In response to this column and my other venues of communication I receive a steady stream of correspondence from many thoughtful people. Here is a recent one, reprinted with permission of the author:
Hello, my name is Nicholas and I just watched your video on Death or non-existence and now as a 72 year old man who has lost several love ones, I am concerned about my own Death and the possibility of non-existence. Though I am a Christian and believe in Jesus and the hope of an Afterlife, there is this nagging fear I have of when I die of never existing anymore and that terrifies me!
How does one face the fact one day they will die, there are no exceptions, no free passes, Death comes to all! Is it normal to be afraid to die???
Thank you,
Nicholas Krisfalusy
The Empyrean of God. Dante Alighieri’s 1320 poem The Divine Comedy is an imaginative vision of the afterlife inspired by medieval Christian theologians.
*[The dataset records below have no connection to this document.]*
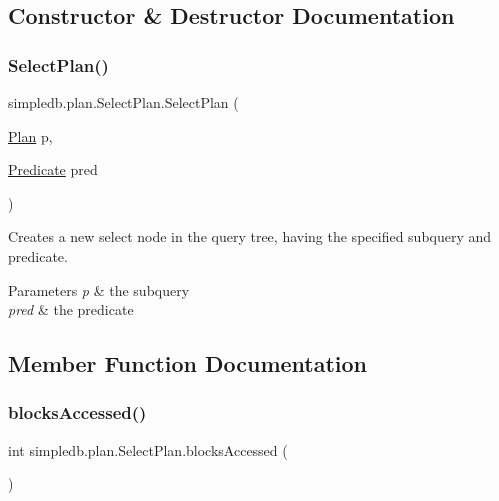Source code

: \subsection{Constructor \& Destructor Documentation}
\mbox{\label{classsimpledb_1_1plan_1_1SelectPlan_a9a68f7746d59d465befeda13b3f759fc}} 
\subsubsection{\texorpdfstring{Select\+Plan()}{SelectPlan()}}
{\footnotesize\ttfamily simpledb.\+plan.\+Select\+Plan.\+Select\+Plan (\begin{DoxyParamCaption}\item[{\hyperlink{interfacesimpledb_1_1plan_1_1Plan}{Plan}}]{p,  }\item[{\hyperlink{classsimpledb_1_1query_1_1Predicate}{Predicate}}]{pred }\end{DoxyParamCaption})\hspace{0.3cm}{\ttfamily [inline]}}

Creates a new select node in the query tree, having the specified subquery and predicate. 
\begin{DoxyParams}{Parameters}
{\em p} & the subquery \\
\hline
{\em pred} & the predicate \\
\hline
\end{DoxyParams}


\subsection{Member Function Documentation}
\mbox{\label{classsimpledb_1_1plan_1_1SelectPlan_aac8710bb3dcdab26ccd276ccb19f95cb}} 
\subsubsection{\texorpdfstring{blocks\+Accessed()}{blocksAccessed()}}
{\footnotesize\ttfamily int simpledb.\+plan.\+Select\+Plan.\+blocks\+Accessed (\begin{DoxyParamCaption}{ }\end{DoxyParamCaption})\hspace{0.3cm}{\ttfamily [inline]}}

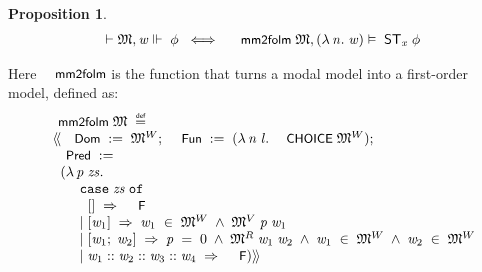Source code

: \documentclass{llncs}
\newtheorem{prop}[thm]{Proposition}
\newenvironment{holmath}{\begin{displaymath}\begin{array}{l}}{\end{array}\end{displaymath}\ignorespacesafterend}
\renewcommand{\HOLConst}[1]{{\textsf{\upshape\small #1}}}
\renewcommand{\HOLinline}[1]{\ensuremath{#1}}
\renewcommand{\HOLFieldName}[1]{\HOLConst{#1}}
\renewcommand{\HOLTokenLeftrec}{\ensuremath{\langle\!\langle}}
\renewcommand{\HOLTokenRightrec}{\ensuremath{\rangle\!\rangle}}
\renewcommand{\HOLKeyword}[1]{\texttt{\upshape #1}}
\renewcommand{\HOLTokenBar}{\mbox{$|$}}
\begin{document}
\begin{prop}\label{2.47}
{\upshape\cite[Theorem 2.47 (i)]{Blackburn}}
\begin{holmath}
  \ensuremath{\HOLTokenTurnstile}\HOLFreeVar{\ensuremath{\mathfrak{M}}},\HOLFreeVar{w}\ensuremath{\Vdash}\;\HOLFreeVar{\ensuremath{\phi}}\;\HOLSymConst{\HOLTokenEquiv{}}\;\HOLConst{mm2folm}\;\HOLFreeVar{\ensuremath{\mathfrak{M}}},(\HOLTokenLambda{}\HOLBoundVar{n}.\;\HOLFreeVar{w})\ensuremath{\vDash}\;{\sf ST}\sb{\HOLFreeVar{x}}\;\HOLFreeVar{\ensuremath{\phi}}
\end{holmath}
\end{prop} 
Here \HOLinline{\HOLConst{mm2folm}} is the function that turns a modal model into a first-order model, defined as:
\begin{holmath}
  \HOLConst{mm2folm}\;\HOLFreeVar{\ensuremath{\mathfrak{M}}}\;\HOLTokenDefEquality{}\\
\;\;\HOLTokenLeftrec{}\HOLFieldName{Dom}\;:=\;\HOLFreeVar{\ensuremath{\mathfrak{M}}}\HOLSymConst{\ensuremath{\sp{W}}};\;\HOLFieldName{Fun}\;:=\;(\HOLTokenLambda{}\HOLBoundVar{n}\;\HOLBoundVar{l}.\;\HOLConst{CHOICE}\;\HOLFreeVar{\ensuremath{\mathfrak{M}}}\HOLSymConst{\ensuremath{\sp{W}}});\\
\;\;\HOLFieldName{Pred}\;:=\\
\;\;\;\;(\HOLTokenLambda{}\HOLBoundVar{p}\;\HOLBoundVar{zs}.\\
\;\;\;\;\;\;\;\;\;\HOLKeyword{case}\;\HOLBoundVar{zs}\;\HOLKeyword{of}\\
\;\;\;\;\;\;\;\;\;\;\;[]\;\HOLTokenImp{}\;\HOLConst{F}\\
\;\;\;\;\;\;\;\;\;\HOLTokenBar{}\;[\HOLBoundVar{w}\sb{\mathrm{1}}]\;\HOLTokenImp{}\;\HOLBoundVar{w}\sb{\mathrm{1}}\;\HOLSymConst{\HOLTokenIn{}}\;\HOLFreeVar{\ensuremath{\mathfrak{M}}}\HOLSymConst{\ensuremath{\sp{W}}}\;\HOLSymConst{\HOLTokenConj{}}\;\HOLFreeVar{\ensuremath{\mathfrak{M}}}\HOLSymConst{\ensuremath{\sp{V}}}\;\HOLBoundVar{p}\;\HOLBoundVar{w}\sb{\mathrm{1}}\\
\;\;\;\;\;\;\;\;\;\HOLTokenBar{}\;[\HOLBoundVar{w}\sb{\mathrm{1}};\;\HOLBoundVar{w}\sb{\mathrm{2}}]\;\HOLTokenImp{}\;\HOLBoundVar{p}\;\HOLSymConst{=}\;\HOLNumLit{0}\;\HOLSymConst{\HOLTokenConj{}}\;\HOLFreeVar{\ensuremath{\mathfrak{M}}}\HOLSymConst{\ensuremath{\sp{R}}}\;\HOLBoundVar{w}\sb{\mathrm{1}}\;\HOLBoundVar{w}\sb{\mathrm{2}}\;\HOLSymConst{\HOLTokenConj{}}\;\HOLBoundVar{w}\sb{\mathrm{1}}\;\HOLSymConst{\HOLTokenIn{}}\;\HOLFreeVar{\ensuremath{\mathfrak{M}}}\HOLSymConst{\ensuremath{\sp{W}}}\;\HOLSymConst{\HOLTokenConj{}}\;\HOLBoundVar{w}\sb{\mathrm{2}}\;\HOLSymConst{\HOLTokenIn{}}\;\HOLFreeVar{\ensuremath{\mathfrak{M}}}\HOLSymConst{\ensuremath{\sp{W}}}\\
\;\;\;\;\;\;\;\;\;\HOLTokenBar{}\;\HOLBoundVar{w}\sb{\mathrm{1}}\HOLSymConst{::}\HOLBoundVar{w}\sb{\mathrm{2}}\HOLSymConst{::}\HOLBoundVar{w}\sb{\mathrm{3}}\HOLSymConst{::}\HOLBoundVar{w}\sb{\mathrm{4}}\;\HOLTokenImp{}\;\HOLConst{F})\HOLTokenRightrec{}
\end{holmath}
\end{document}
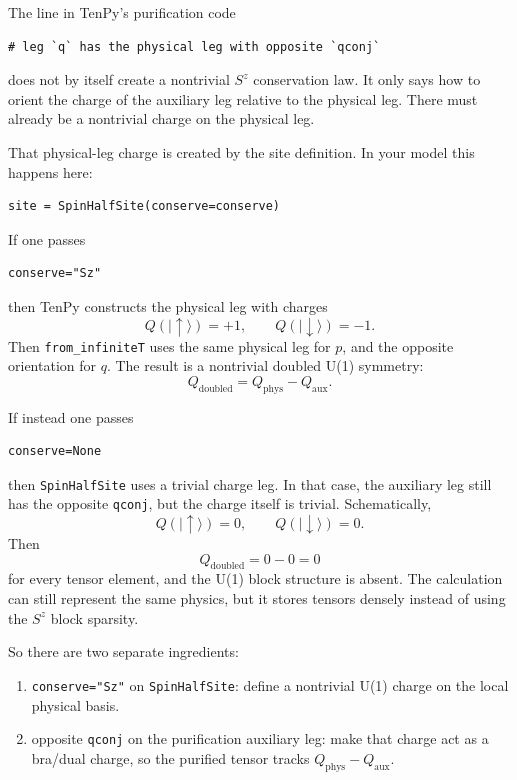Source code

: \documentclass[11pt]{article}
\newcommand{\Q}{Q}
\begin{document}
The line in TenPy's purification code

\begin{Verbatim}[fontsize=\small]
# leg `q` has the physical leg with opposite `qconj`
\end{Verbatim}

does not by itself create a nontrivial \(S^z\) conservation law. It only says how
to orient the charge of the auxiliary leg relative to the physical leg. There
must already be a nontrivial charge on the physical leg.

That physical-leg charge is created by the site definition. In your model this
happens here:

\begin{Verbatim}[fontsize=\small]
site = SpinHalfSite(conserve=conserve)
\end{Verbatim}

If one passes

\begin{Verbatim}[fontsize=\small]
conserve="Sz"
\end{Verbatim}

then TenPy constructs the physical leg with charges
\[
\Q(|\uparrow\rangle)=+1,\qquad
\Q(|\downarrow\rangle)=-1.
\]
Then \texttt{from\_infiniteT} uses the same physical leg for \(p\), and the
opposite orientation for \(q\). The result is a nontrivial doubled U(1) symmetry:
\[
\Q_{\mathrm{doubled}}=\Q_{\mathrm{phys}}-\Q_{\mathrm{aux}}.
\]

If instead one passes

\begin{Verbatim}[fontsize=\small]
conserve=None
\end{Verbatim}

then \texttt{SpinHalfSite} uses a trivial charge leg. In that case, the
auxiliary leg still has the opposite \texttt{qconj}, but the charge itself is
trivial. Schematically,
\[
\Q(|\uparrow\rangle)=0,\qquad
\Q(|\downarrow\rangle)=0.
\]
Then
\[
\Q_{\mathrm{doubled}}=0-0=0
\]
for every tensor element, and the U(1) block structure is absent. The calculation
can still represent the same physics, but it stores tensors densely instead of
using the \(S^z\) block sparsity.

So there are two separate ingredients:

\begin{enumerate}[label=(\roman*)]
\item \texttt{conserve="Sz"} on \texttt{SpinHalfSite}: define a nontrivial U(1)
charge on the local physical basis.
\item opposite \texttt{qconj} on the purification auxiliary leg: make that
charge act as a bra/dual charge, so the purified tensor tracks
\(\Q_{\mathrm{phys}}-\Q_{\mathrm{aux}}\).
\end{enumerate}
\end{document}

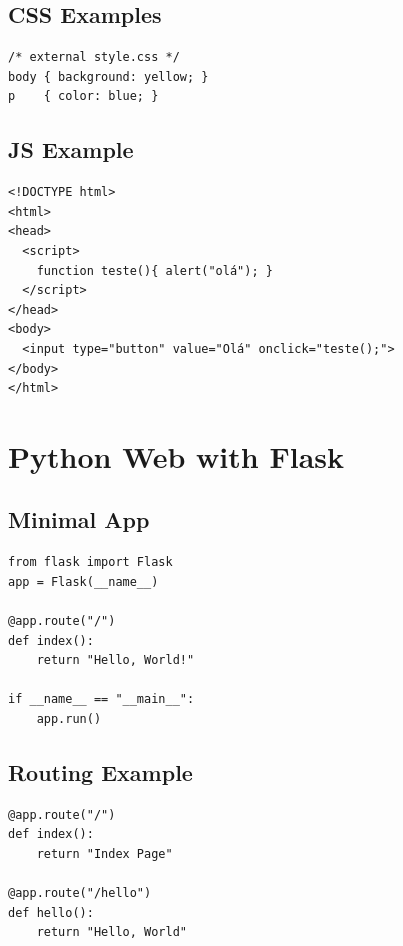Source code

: \subsection*{CSS Examples}
\begin{lstlisting}
/* external style.css */
body { background: yellow; }
p    { color: blue; }
\end{lstlisting}

\subsection*{JS Example}
\begin{lstlisting}
<!DOCTYPE html>
<html>
<head>
  <script>
    function teste(){ alert("olá"); }
  </script>
</head>
<body>
  <input type="button" value="Olá" onclick="teste();">
</body>
</html>
\end{lstlisting}

\section{Python Web with Flask}


\subsection*{Minimal App}
\begin{lstlisting}
from flask import Flask
app = Flask(__name__)

@app.route("/")
def index():
    return "Hello, World!"

if __name__ == "__main__":
    app.run()
\end{lstlisting}

\subsection*{Routing Example}
\begin{lstlisting}
@app.route("/")
def index():
    return "Index Page"

@app.route("/hello")
def hello():
    return "Hello, World"
\end{lstlisting}

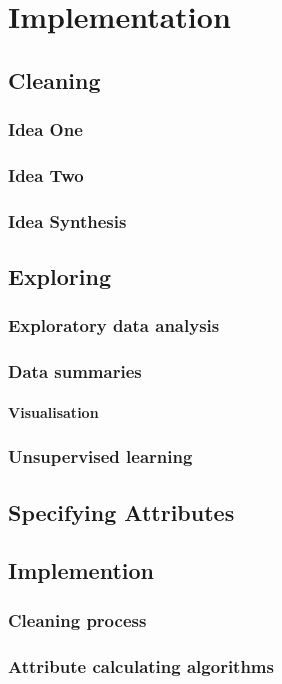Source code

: \chapter{Implementation}
\section{Cleaning}
		\subsection{Idea One}
		\subsection{Idea Two}
		\subsection{Idea Synthesis}
\section{Exploring}
	\subsection{Exploratory data analysis}
		\subsection{Data summaries}
		\subsubsection{Visualisation}
	\subsection{Unsupervised learning}
\section{Specifying Attributes}
\section{Implemention}
	\subsection{Cleaning process}
	\subsection{Attribute calculating algorithms}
The artist Gustave Doré illustrated God’s empyrean for an 1892 edition of the work.
The referenced video is probably this one with Ben Shapiro on his Sunday Special show…
…which I did during the media tour for my 2018 book Heavens on Earth, about “The Scientific Search for the Afterlife, Immortality, and Utopia,” which informs my answer to Mr. Krisfalusy below (images from the book).
Dear Mr. Krisfalusy,
The fear you express in your letter is perfectly normal, even among religious believers, and confirms my lifelong suspicion (including when I was a born-again evangelical Christian from 1971-1978) that even though the vast majority of people believe in an afterlife and a soul that continues after the death of the body, doubts persist. How could they not? Out of the 100 billion people who lived and died before us, not one has come back from the dead or returned from heaven, at least to the satisfaction of most scientists and philosophers (and even theologians of differing faiths). And even though it is common at faith-based funerals to hear references to “seeing loved ones again,” or them “looking down upon us” (although hopefully not in bedrooms with future spouses), or their enjoyment of the fruits of heaven, or whatever, it is obvious that believers experience grief in measures not so different from that of nonbelievers when losing a close friend or family member.
The Ladder of Divine Ascent. Painted in the twelfth century, this image depicts the thirty rungs of the ladder representing the thirty stages of the ascetic life; the demons grappling the monks represent the many temptations of this life that might prevent one from reaching the next life. Jesus, upper right, welcomes monks who made it, while angels upper left and monks bottom right encourage seekers to press on. At the bottom left, Satan devours a fallen monk. From the collection of Saint Catherine’s Monastery, Mount Sinai.
The grieving response appears to be built into human nature, and Paleolithic sites of ritual burials strongly suggests that our distant ancestors may also have grieved for the dead, as in this site from Russia dated over 30,000 years old.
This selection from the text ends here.